• **Exercise aim**
Without copying any picture, transcribe exactly the lines of the data below from the one containing "<h3>カスタマージャーニーマップの自動生成</h3>" through the one containing "<li><p>比較検討時の重視ポイント</p></li>".

• **Source texts of formatted documents**
━━━
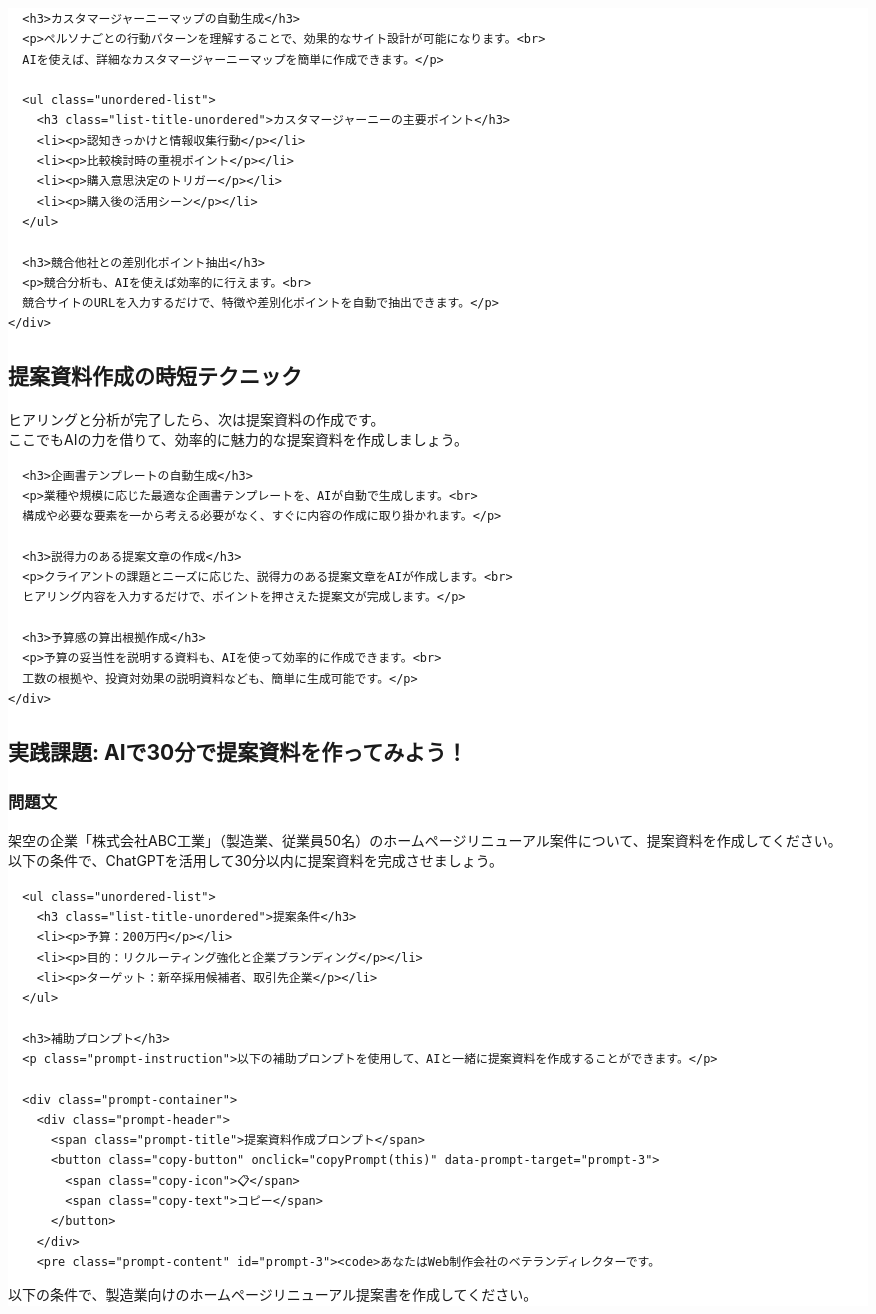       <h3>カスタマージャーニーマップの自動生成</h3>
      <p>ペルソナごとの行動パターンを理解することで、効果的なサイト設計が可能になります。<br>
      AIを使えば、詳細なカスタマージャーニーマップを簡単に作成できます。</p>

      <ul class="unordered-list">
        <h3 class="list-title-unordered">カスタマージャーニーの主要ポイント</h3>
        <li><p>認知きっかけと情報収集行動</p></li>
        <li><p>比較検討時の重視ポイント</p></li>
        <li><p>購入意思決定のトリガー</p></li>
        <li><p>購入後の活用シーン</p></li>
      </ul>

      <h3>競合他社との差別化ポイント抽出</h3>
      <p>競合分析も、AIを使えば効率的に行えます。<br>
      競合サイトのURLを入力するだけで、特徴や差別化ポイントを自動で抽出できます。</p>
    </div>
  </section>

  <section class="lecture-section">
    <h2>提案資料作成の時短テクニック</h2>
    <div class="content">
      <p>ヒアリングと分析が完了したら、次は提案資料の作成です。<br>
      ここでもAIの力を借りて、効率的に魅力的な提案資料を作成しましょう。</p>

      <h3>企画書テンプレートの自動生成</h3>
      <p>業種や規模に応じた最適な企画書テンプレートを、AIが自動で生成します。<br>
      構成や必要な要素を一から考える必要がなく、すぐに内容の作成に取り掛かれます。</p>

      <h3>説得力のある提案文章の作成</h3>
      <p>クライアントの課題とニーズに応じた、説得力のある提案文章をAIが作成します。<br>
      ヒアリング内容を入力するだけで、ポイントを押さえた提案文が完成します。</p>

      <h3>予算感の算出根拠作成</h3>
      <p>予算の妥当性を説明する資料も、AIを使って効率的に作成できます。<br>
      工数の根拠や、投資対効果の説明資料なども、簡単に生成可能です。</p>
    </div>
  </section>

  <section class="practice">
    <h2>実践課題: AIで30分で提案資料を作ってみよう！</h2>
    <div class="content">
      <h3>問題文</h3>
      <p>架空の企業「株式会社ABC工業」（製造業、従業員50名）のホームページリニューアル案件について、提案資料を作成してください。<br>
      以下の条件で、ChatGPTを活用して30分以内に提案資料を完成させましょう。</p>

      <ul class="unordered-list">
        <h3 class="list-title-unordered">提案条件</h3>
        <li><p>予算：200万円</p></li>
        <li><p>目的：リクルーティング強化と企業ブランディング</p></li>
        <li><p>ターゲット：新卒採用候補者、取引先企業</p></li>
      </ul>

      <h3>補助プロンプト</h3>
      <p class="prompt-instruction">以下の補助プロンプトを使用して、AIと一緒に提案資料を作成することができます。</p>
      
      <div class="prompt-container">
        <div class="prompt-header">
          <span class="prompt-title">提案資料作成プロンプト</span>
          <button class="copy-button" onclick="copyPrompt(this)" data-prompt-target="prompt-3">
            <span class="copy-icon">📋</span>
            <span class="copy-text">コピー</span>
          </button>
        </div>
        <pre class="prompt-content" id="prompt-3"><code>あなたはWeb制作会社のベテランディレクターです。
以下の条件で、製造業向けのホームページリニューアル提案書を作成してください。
━━━
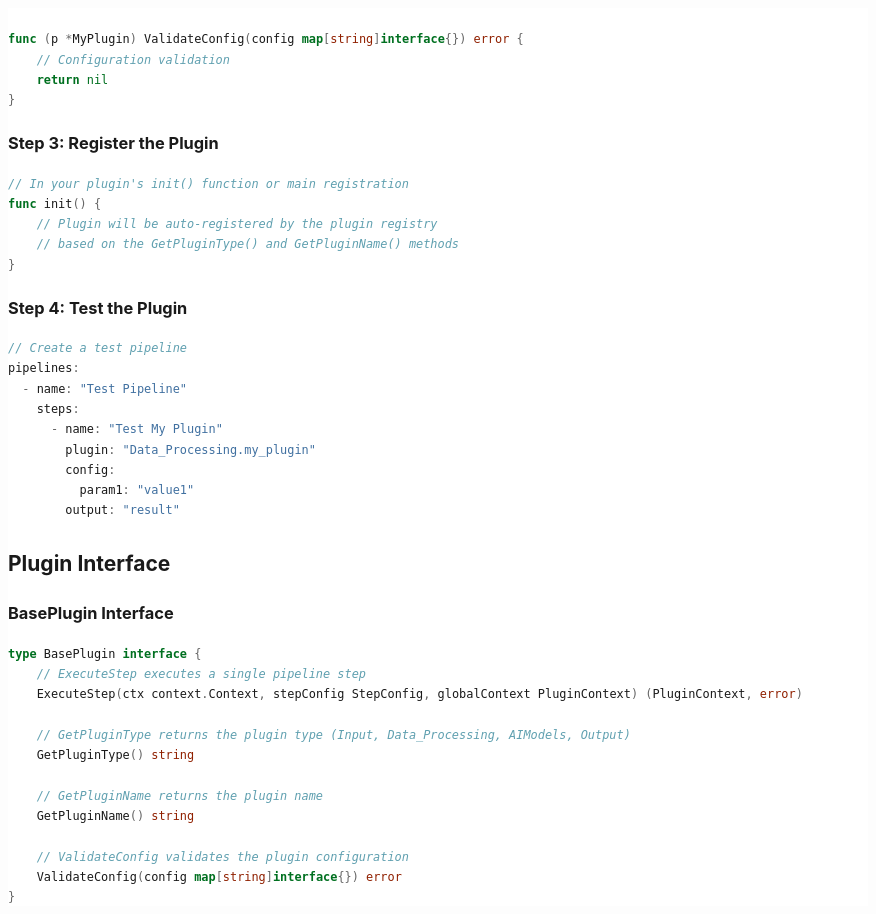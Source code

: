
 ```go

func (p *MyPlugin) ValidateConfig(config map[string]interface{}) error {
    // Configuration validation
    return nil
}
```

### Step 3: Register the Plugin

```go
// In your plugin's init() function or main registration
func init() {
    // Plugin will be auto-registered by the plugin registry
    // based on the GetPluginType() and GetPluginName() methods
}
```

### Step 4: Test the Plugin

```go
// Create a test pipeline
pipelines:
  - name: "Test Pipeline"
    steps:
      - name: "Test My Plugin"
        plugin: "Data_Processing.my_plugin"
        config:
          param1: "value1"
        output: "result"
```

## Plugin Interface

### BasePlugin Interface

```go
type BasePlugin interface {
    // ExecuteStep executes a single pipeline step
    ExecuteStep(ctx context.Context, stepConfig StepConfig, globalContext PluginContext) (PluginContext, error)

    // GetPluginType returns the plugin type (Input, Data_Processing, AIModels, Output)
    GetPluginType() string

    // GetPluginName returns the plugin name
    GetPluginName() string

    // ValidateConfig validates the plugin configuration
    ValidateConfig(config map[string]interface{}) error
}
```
━━━
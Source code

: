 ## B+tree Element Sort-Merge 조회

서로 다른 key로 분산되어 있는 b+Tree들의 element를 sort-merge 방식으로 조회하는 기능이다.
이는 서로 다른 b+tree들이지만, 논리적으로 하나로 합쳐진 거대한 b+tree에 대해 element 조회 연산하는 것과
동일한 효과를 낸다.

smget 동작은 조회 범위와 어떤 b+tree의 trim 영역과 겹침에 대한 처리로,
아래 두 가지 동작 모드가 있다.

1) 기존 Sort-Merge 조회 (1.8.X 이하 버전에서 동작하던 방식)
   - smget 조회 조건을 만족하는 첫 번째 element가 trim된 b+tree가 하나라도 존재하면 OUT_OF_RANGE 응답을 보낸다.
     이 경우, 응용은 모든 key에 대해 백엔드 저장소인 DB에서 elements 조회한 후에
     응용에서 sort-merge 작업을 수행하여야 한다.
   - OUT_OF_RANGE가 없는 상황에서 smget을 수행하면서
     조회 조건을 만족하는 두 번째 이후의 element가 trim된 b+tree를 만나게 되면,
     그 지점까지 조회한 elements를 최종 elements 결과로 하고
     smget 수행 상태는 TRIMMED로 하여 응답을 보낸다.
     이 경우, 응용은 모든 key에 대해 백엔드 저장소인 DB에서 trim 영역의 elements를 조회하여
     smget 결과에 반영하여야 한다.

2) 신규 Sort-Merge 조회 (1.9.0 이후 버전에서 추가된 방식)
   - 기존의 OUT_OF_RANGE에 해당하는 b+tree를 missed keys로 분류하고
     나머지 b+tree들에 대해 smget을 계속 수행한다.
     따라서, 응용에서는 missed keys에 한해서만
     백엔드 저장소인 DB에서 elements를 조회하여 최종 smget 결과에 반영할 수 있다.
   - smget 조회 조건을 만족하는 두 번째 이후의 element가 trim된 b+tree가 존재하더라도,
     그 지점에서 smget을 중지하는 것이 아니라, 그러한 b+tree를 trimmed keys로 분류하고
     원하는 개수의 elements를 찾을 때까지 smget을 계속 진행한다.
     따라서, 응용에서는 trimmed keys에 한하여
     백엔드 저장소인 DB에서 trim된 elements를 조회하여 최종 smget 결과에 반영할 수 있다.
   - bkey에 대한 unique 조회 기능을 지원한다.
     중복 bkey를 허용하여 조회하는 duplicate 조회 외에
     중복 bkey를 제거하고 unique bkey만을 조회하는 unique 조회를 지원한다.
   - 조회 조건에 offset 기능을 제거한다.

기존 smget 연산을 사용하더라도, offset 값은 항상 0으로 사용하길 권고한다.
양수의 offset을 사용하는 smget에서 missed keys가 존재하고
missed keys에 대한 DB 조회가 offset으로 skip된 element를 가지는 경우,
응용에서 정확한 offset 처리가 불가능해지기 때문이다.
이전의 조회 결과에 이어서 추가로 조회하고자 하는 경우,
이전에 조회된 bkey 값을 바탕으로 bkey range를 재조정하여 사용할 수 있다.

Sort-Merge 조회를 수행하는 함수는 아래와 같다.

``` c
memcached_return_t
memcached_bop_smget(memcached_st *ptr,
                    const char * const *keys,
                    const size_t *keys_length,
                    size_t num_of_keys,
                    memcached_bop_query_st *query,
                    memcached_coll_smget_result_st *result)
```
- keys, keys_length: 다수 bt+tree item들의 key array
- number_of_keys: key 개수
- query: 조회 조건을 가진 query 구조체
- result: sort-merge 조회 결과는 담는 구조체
━━━
• **Answer box**
       <h3>カスタマージャーニーマップの自動生成</h3>
      <p>ペルソナごとの行動パターンを理解することで、効果的なサイト設計が可能になります。<br>
      AIを使えば、詳細なカスタマージャーニーマップを簡単に作成できます。</p>

      <ul class="unordered-list">
        <h3 class="list-title-unordered">カスタマージャーニーの主要ポイント</h3>
        <li><p>認知きっかけと情報収集行動</p></li>
        <li><p>比較検討時の重視ポイント</p></li>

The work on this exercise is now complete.